最近、小説の方を読んで。69年のピーター・オトゥール版を。観た記憶はあるんだが、見覚えのあるシーンは全くなかった。おまけにミュージカルだったのも記憶になかったので、歌い出してビックリ。なんとも古き良きイギリスのパブリック・スクールの日々が描かれているが、映画のつくりとしても古き良きハリウッド映画という感じ。あんなに多くの学生をエキストラで登場させるだけでも、大変な金と手間がかかっているだろうに。
さて、ミュージカル要素にはまったく心を動かされないのでそこにはプラスもマイナスもない。それ以外の物語要素は、小説と同じ手触りの愛おしさがあった。大きく脚色されていて、ほとんど重なるエピソードはないのだが、それでも。

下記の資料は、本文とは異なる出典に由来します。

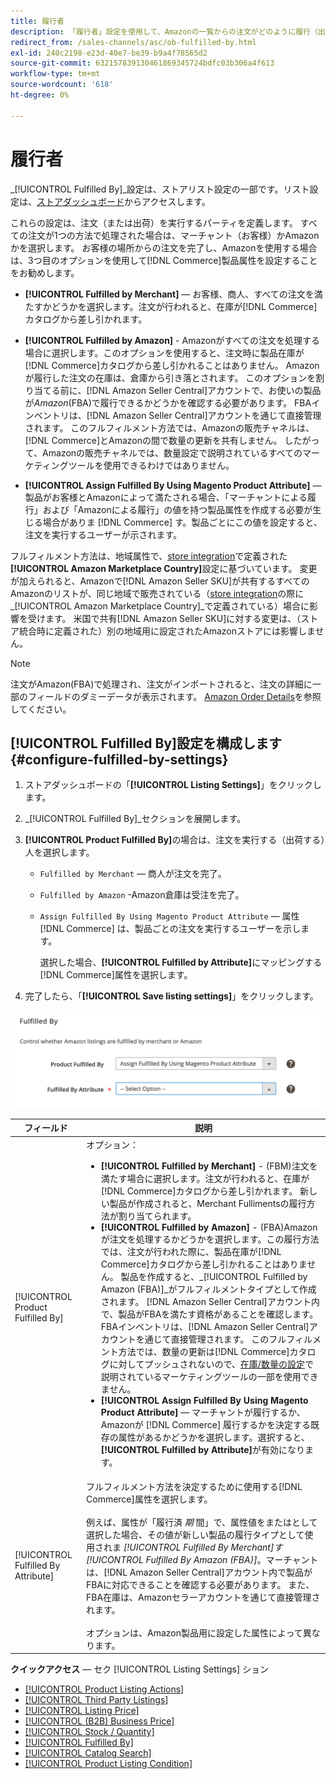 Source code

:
 ```yaml
---
title: 履行者
description: 「履行者」設定を使用して、Amazonの一覧からの注文がどのように履行（出荷）されるかを決定します。
redirect_from: /sales-channels/asc/ob-fulfilled-by.html
exl-id: 240c2198-e23d-40e7-be39-b9a4f78565d2
source-git-commit: 632157839130461869345724bdfc03b306a4f613
workflow-type: tm+mt
source-wordcount: '618'
ht-degree: 0%

---
```


# 履行者

_[!UICONTROL Fulfilled By]_設定は、ストアリスト設定の一部です。リスト設定は、[ストアダッシュボード](./amazon-store-dashboard.md)からアクセスします。

これらの設定は、注文（または出荷）を実行するパーティを定義します。 すべての注文が1つの方法で処理された場合は、マーチャント（お客様）かAmazonかを選択します。 お客様の場所からの注文を完了し、Amazonを使用する場合は、3つ目のオプションを使用して[!DNL Commerce]製品属性を設定することをお勧めします。

- **[!UICONTROL Fulfilled by Merchant]**  — お客様、商人、すべての注文を満たすかどうかを選択します。注文が行われると、在庫が[!DNL Commerce]カタログから差し引かれます。

- **[!UICONTROL Fulfilled by Amazon]** - Amazonがすべての注文を処理する場合に選択します。このオプションを使用すると、注文時に製品在庫が[!DNL Commerce]カタログから差し引かれることはありません。 Amazonが履行した注文の在庫は、倉庫から引き落とされます。 このオプションを割り当てる前に、[!DNL Amazon Seller Central]アカウントで、お使いの製品が&#x200B;_Amazon_(FBA)で履行できるかどうかを確認する必要があります。 FBAインベントリは、[!DNL Amazon Seller Central]アカウントを通じて直接管理されます。 このフルフィルメント方法では、Amazonの販売チャネルは、[!DNL Commerce]とAmazonの間で数量の更新を共有しません。 したがって、Amazonの販売チャネルでは、数量設定で説明されているすべてのマーケティングツールを使用できるわけではありません。

- **[!UICONTROL Assign Fulfilled By Using Magento Product Attribute]**  — 製品がお客様とAmazonによって満たされる場合、「マーチャントによる履行」および「Amazonによる履行」の値を持つ製品属性を作成する必要が生じる場合がありま [!DNL Commerce] す。製品ごとにこの値を設定すると、注文を実行するユーザーが示されます。

フルフィルメント方法は、地域属性で、[store integration](./store-integration.md)で定義された&#x200B;**[!UICONTROL Amazon Marketplace Country]**&#x200B;設定に基づいています。 変更が加えられると、Amazonで[!DNL Amazon Seller SKU]が共有するすべてのAmazonのリストが、同じ地域で販売されている（[store integration](./store-integration.md)の際に&#x200B;_[!UICONTROL Amazon Marketplace Country]_で定義されている）場合に影響を受けます。 米国で共有[!DNL Amazon Seller SKU]に対する変更は、（ストア統合時に定義された）別の地域用に設定されたAmazonストアには影響しません。

>[!NOTE]
>
>注文がAmazon(FBA)で処理され、注文がインポートされると、注文の詳細に一部のフィールドのダミーデータが表示されます。 [Amazon Order Details](./amazon-order-details.md)を参照してください。

## [!UICONTROL Fulfilled By]設定を構成します {#configure-fulfilled-by-settings}

1. ストアダッシュボードの「**[!UICONTROL Listing Settings]**」をクリックします。

1. _[!UICONTROL Fulfilled By]_セクションを展開します。

1. **[!UICONTROL Product Fulfilled By]**&#x200B;の場合は、注文を実行する（出荷する）人を選択します。

   - `Fulfilled by Merchant`  — 商人が注文を完了。

   - `Fulfilled by Amazon` -Amazon倉庫は受注を完了。

   - `Assign Fulfilled By Using Magento Product Attribute`  — 属性 [!DNL Commerce] は、製品ごとの注文を実行するユーザーを示します。

      選択した場合、**[!UICONTROL Fulfilled by Attribute]**&#x200B;にマッピングする[!DNL Commerce]属性を選択します。

1. 完了したら、「**[!UICONTROL Save listing settings]**」をクリックします。

![実行者設定](assets/amazon-fulfilled-by.png)

| フィールド | 説明 |
|--- |--- |
| [!UICONTROL Product Fulfilled By] | オプション：<ul><li>**[!UICONTROL Fulfilled by Merchant]** - (FBM)注文を満たす場合に選択します。注文が行われると、在庫が[!DNL Commerce]カタログから差し引かれます。 新しい製品が作成されると、Merchant Fullimentsの履行方法が割り当てられます。</li><li>**[!UICONTROL Fulfilled by Amazon]** - (FBA)Amazonが注文を処理するかどうかを選択します。この履行方法では、注文が行われた際に、製品在庫が[!DNL Commerce]カタログから差し引かれることはありません。 製品を作成すると、_[!UICONTROL Fulfilled by Amazon (FBA)]_がフルフィルメントタイプとして作成されます。 [!DNL Amazon Seller Central]アカウント内で、製品がFBAを満たす資格があることを確認します。 FBAインベントリは、[!DNL Amazon Seller Central]アカウントを通じて直接管理されます。 このフルフィルメント方法では、数量の更新は[!DNL Commerce]カタログに対してプッシュされないので、[在庫/数量の設定](./stock-quantity.md)で説明されているマーケティングツールの一部を使用できません。</li><li>**[!UICONTROL Assign Fulfilled By Using Magento Product Attribute]**  — マーチャントが履行するか、Amazonが [!DNL Commerce] 履行するかを決定する既存の属性があるかどうかを選択します。選択すると、**[!UICONTROL Fulfilled by Attribute]**&#x200B;が有効になります。</li></ul> |
| [!UICONTROL Fulfilled By Attribute] | フルフィルメント方法を決定するために使用する[!DNL Commerce]属性を選択します。<br><br>例えば、属性が「履行済 _期_ 間」で、属性値をまたはとして選択した場合、その値が新しい製品の履行タイプとして使用されま _[!UICONTROL Fulfilled By Merchant]_す_[!UICONTROL Fulfilled By Amazon (FBA)]_。マーチャントは、[!DNL Amazon Seller Central]アカウント内で製品がFBAに対応できることを確認する必要があります。 また、FBA在庫は、Amazonセラーアカウントを通じて直接管理されます。<br><br>オプションは、Amazon製品用に設定した属性によって異なります。 |

**クイックアクセス**  — セク [!UICONTROL Listing Settings] ション

- [[!UICONTROL Product Listing Actions]](./product-listing-actions.md)
- [[!UICONTROL Third Party Listings]](./third-party-listing-settings.md)
- [[!UICONTROL Listing Price]](./listing-price.md)
- [[!UICONTROL (B2B) Business Price]](./business-pricing.md)
- [[!UICONTROL Stock / Quantity]](./stock-quantity.md)
- [[!UICONTROL Fulfilled By]](./fulfilled-by.md)
- [[!UICONTROL Catalog Search]](./catalog-search.md)
- [[!UICONTROL Product Listing Condition]](./product-listing-condition.md)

長い時間が経過する。チップスは登場する時点で中年なのだが、そこから最晩年まで(小説ではその最期まで)が、世代の入れ替わりで示される。変わってゆくチップスと変わらない学生たちが対比される。チップス自身の変わらない部分と変わってゆく部分も。
そうしたテーマを描くのに、チップスの専門教科が古典というのが的確に対応している。こんな勉強が何になるのかという引いた視線も持ちつつも、戦争の色濃い非常時に通常の古典の授業をやり続けることの意義を説く教師魂は共感できる。
そして小説版、映画版とも、自分には何千人の子供がいると語るシーンが感動的だったのは不思議だった。映画版のピーター・オトゥールの演技が感動的なのは間違いないのだが、テキストで読んでもやはりそのくだりは感動的だった。
メディアの語り口というのは、物語の感動にとって最重要要素だと思っていたのだが、必ずしもそうとも限らないか。いや、その内容の感動的であることを充分伝えるだけの語り口をそれぞれの作品が実現していたということか。